Date: Monday, November 18, 2024

Title: Systemic Sclerosis & Related Disorders – Clinical Poster III

Session Type: Poster Session C

Session Time: 10:30AM-12:30PM

Background/Purpose: SSc patients have high disability and low quality of life (QoL), driven partially by poor physical function (PF), Gastro Intestinal (GI) problems, digital ulcers (DUs), and pain. The immune driven involvement of peripheral nerves has been identified as an understudied pathogenic step in key SSc manifestations, including Raynaud’s and GI involvement. On the contrary, the role of Peripheral Neuropathy (PN) in diabetes related manifestations including skin ulcers is well understood, mainly from lower limb studies and it has been suggested as potential surrogate marker for GI involvement, including gastroparesis[1]

Here we aim to build on the knowledge from diabetes and detect PN in a large SSc patient cohort, to start and dissect its role in the impact of SSc to patients’ lives.

Methods: SSc patients and healthy controls (HC) comparable for age and gender, were enrolled in a cross-sectional observational case-control study.

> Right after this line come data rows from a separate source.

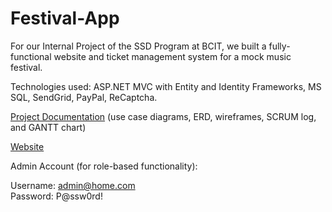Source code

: # Festival-App

For our Internal Project of the SSD Program at BCIT, we built a fully-functional website and ticket management system for a mock music festival. 

Technologies used: ASP.NET MVC with Entity and Identity Frameworks, MS SQL, SendGrid, PayPal, ReCaptcha.

[Project Documentation](https://docs.google.com/document/d/14Z0xeXJ2QotI1dm3VLGmXY7fQMCPNBzM493BJcQ865c/view) (use case diagrams, ERD, wireframes, SCRUM log, and GANTT chart)

[Website](https://internalproject.azurewebsites.net/)

Admin Account (for role-based functionality):

Username: admin@home.com <br>
Password: P@ssw0rd!
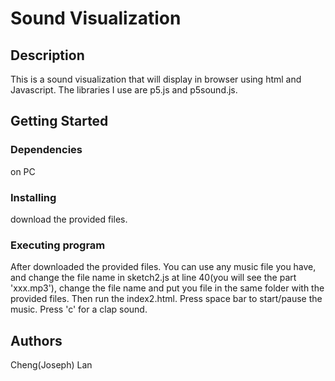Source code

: # Sound Visualization

## Description

This is a sound visualization that will display in browser using html and Javascript. The libraries I use are p5.js and p5sound.js.

## Getting Started

### Dependencies

on PC

### Installing

download the provided files. 

### Executing program

After downloaded the provided files. You can use any music file you have, and change the file name in sketch2.js at line 40(you will see the part 'xxx.mp3'), change the file name and put you file in the same folder with the provided files. Then run the index2.html. Press space bar to start/pause the music. Press 'c' for a clap sound. 


## Authors

Cheng(Joseph) Lan
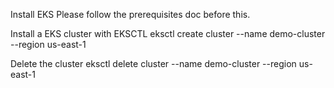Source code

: Install EKS
Please follow the prerequisites doc before this.

Install a EKS cluster with EKSCTL
eksctl create cluster --name demo-cluster --region us-east-1 

Delete the cluster
eksctl delete cluster --name demo-cluster --region us-east-1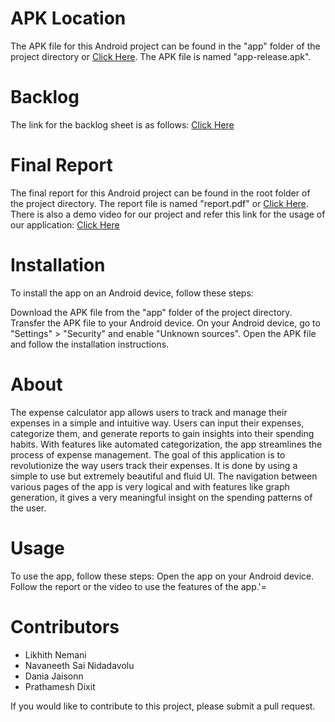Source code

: # APK Location 
The APK file for this Android project can be found in the "app" folder of the project directory or <a href="https://bitbucket.org/cs175-likhith-nemani/expensetracker/src/master/app/apk/debug/app-debug.apk">Click Here</a>. The APK file is named "app-release.apk".

# Backlog

The link for the backlog sheet is as follows: <a href="https://docs.google.com/spreadsheets/d/15xM2d-TmP9x-yuhZadi9w0GUTB_uQ7MGmeyIuRoGUoM/edit?usp=sharing">Click Here</a>

# Final Report

The final report for this Android project can be found in the root folder of the project directory. The report file is named "report.pdf" or <a href="https://bitbucket.org/cs175-likhith-nemani/expensetracker/src/master/report.pdf">Click Here</a>. There is also a demo video for our project and refer this link for the usage of our application: <a href="https://drive.google.com/drive/folders/1AwykxzcFjggZzS0w6hT9Cjf_jnmhzM7D?usp=sharing">Click Here</a>

# Installation

To install the app on an Android device, follow these steps:

Download the APK file from the "app" folder of the project directory. Transfer the APK file to your Android device. On your Android device, go to "Settings" > "Security" and enable "Unknown sources". Open the APK file and follow the installation instructions.

# About
The expense calculator app allows users to track and manage their expenses in a simple and intuitive way. Users can input their expenses, categorize them, and generate reports to gain insights into their spending habits. With features like automated categorization, the app streamlines the process of expense management.
The goal of this application is to revolutionize the way users track their expenses. It is done by using a simple to use but extremely beautiful and fluid UI. The navigation between various pages of the app is very logical and with features like graph generation, it gives a very meaningful insight on the spending patterns of the user.

# Usage

To use the app, follow these steps: Open the app on your Android device. Follow the report or the video to use the features of the app.'=

# Contributors
- Likhith Nemani 
- Navaneeth Sai Nidadavolu 
- Dania Jaisonn 
- Prathamesh Dixit

If you would like to contribute to this project, please submit a pull request.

They underwent a detailed quantitative sensory testing of feet evaluating touch, vibratory, thermal, and pain sensitivity; investigating the presence of large and small fiber neuropathy. Neuropathic symptoms were assessed through numerical rating scales, and their impact through patient-reported outcomes on  disability  and QoL.

Results: 109 SSc patients (88.1% female, median age 59.0 years) and 51 HC were enrolled (table 1). SSc patients presented with a significant impairment in each sensory parameter assessed (p≤0.01 for all) (table 2). Foot PN was present in 85.3% of the patients, with 80% having small fiber and 57% large fiber neuropathy; co-existing in 51.4% of the cases. PN was associated with age, smoking, foot ulceration, disease duration and corticosteroids use. 82% patients with PN reported minimum one neuropathic symptom, while 18% were asymptomatic. Patients with neuropathic symptoms reported worse physical function on the SSc Health Assessment Questionnaire (1.47 [IQR 0.95-1.89] vs 0.74 [IQR 0.46-1.38]; p=0.003),  worse foot disability on the Manchester Foot Pain and Disability Index (median 22 [IQR 14-28] vs 18 [IQR 4-22]; p=0.01), and poorer QoL  on the Systemic Sclerosis Quality of Life Questionnaire (21 [IQR 11-24] vs 12 [IQR 6-20]; p=0.009).

Conclusion: Foot PN is a common and disabling manifestation in SSc, involving small and large fibres. Small fibres are also present in the enteric nervous system, thus highlighting the potential for PN being a surrogate marker for GI autonomic neuropathy. These results show the importance of including PSN assessment as a part of the SSc workup.

Supporting image 1

Table 1. Epidemiological and disease-specific characteristics of the cohort. Data are reported in median (IQR)* and n (%). No statistically significant differences between SSc and HC for every item reported.
dcSSc: diffuse cutaneous SSc; lcSSc: limited cutaneous SSc; mRSS: modified Rodnan skin score.

Supporting image 2

Table 2. Quantitative sensory testing results and symptoms for SSc patients and healthy controls. *Data are reported in median (IQR). Numeric Scale(NS)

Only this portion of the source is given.